• **WHAT YOU ARE ASKED TO DO**: Please copy out all lines of the entries that contain the word "given".
⁂
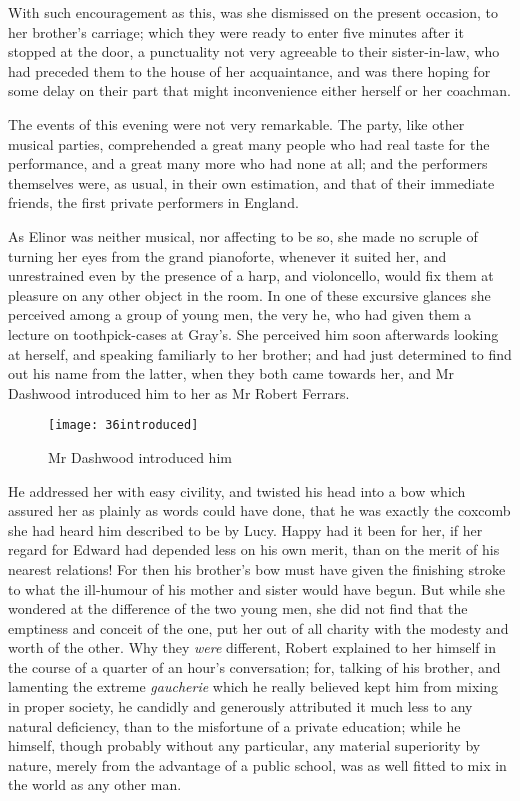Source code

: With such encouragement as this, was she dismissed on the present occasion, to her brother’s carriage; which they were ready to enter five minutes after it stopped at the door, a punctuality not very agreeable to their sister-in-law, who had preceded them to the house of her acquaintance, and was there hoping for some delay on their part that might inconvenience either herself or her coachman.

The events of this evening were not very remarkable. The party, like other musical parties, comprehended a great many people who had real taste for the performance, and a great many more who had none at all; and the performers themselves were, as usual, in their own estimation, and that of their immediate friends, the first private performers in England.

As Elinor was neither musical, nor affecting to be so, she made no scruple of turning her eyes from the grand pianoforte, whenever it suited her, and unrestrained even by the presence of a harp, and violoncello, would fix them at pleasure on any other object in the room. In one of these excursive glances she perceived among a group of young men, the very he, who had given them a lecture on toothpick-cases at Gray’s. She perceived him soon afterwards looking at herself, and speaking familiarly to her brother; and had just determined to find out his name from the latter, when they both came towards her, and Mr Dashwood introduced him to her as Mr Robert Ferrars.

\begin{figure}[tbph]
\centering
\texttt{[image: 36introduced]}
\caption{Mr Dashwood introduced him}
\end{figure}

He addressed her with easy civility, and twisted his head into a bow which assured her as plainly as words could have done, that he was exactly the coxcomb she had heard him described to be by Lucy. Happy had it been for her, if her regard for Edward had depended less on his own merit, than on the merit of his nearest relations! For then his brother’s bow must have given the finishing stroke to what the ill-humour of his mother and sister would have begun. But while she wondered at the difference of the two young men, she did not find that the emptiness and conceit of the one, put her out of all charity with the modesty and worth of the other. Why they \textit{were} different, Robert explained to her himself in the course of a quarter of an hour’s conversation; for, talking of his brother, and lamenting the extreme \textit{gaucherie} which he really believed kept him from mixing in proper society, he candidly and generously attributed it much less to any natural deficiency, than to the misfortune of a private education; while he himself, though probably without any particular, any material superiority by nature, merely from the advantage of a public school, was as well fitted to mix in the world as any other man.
⁂
• **RESULT FOR THIS TASK**:
As Elinor was neither musical, nor affecting to be so, she made no scruple of turning her eyes from the grand pianoforte, whenever it suited her, and unrestrained even by the presence of a harp, and violoncello, would fix them at pleasure on any other object in the room. In one of these excursive glances she perceived among a group of young men, the very he, who had given them a lecture on toothpick-cases at Gray’s. She perceived him soon afterwards looking at herself, and speaking familiarly to her brother; and had just determined to find out his name from the latter, when they both came towards her, and Mr Dashwood introduced him to her as Mr Robert Ferrars.
He addressed her with easy civility, and twisted his head into a bow which assured her as plainly as words could have done, that he was exactly the coxcomb she had heard him described to be by Lucy. Happy had it been for her, if her regard for Edward had depended less on his own merit, than on the merit of his nearest relations! For then his brother’s bow must have given the finishing stroke to what the ill-humour of his mother and sister would have begun. But while she wondered at the difference of the two young men, she did not find that the emptiness and conceit of the one, put her out of all charity with the modesty and worth of the other. Why they \textit{were} different, Robert explained to her himself in the course of a quarter of an hour’s conversation; for, talking of his brother, and lamenting the extreme \textit{gaucherie} which he really believed kept him from mixing in proper society, he candidly and generously attributed it much less to any natural deficiency, than to the misfortune of a private education; while he himself, though probably without any particular, any material superiority by nature, merely from the advantage of a public school, was as well fitted to mix in the world as any other man.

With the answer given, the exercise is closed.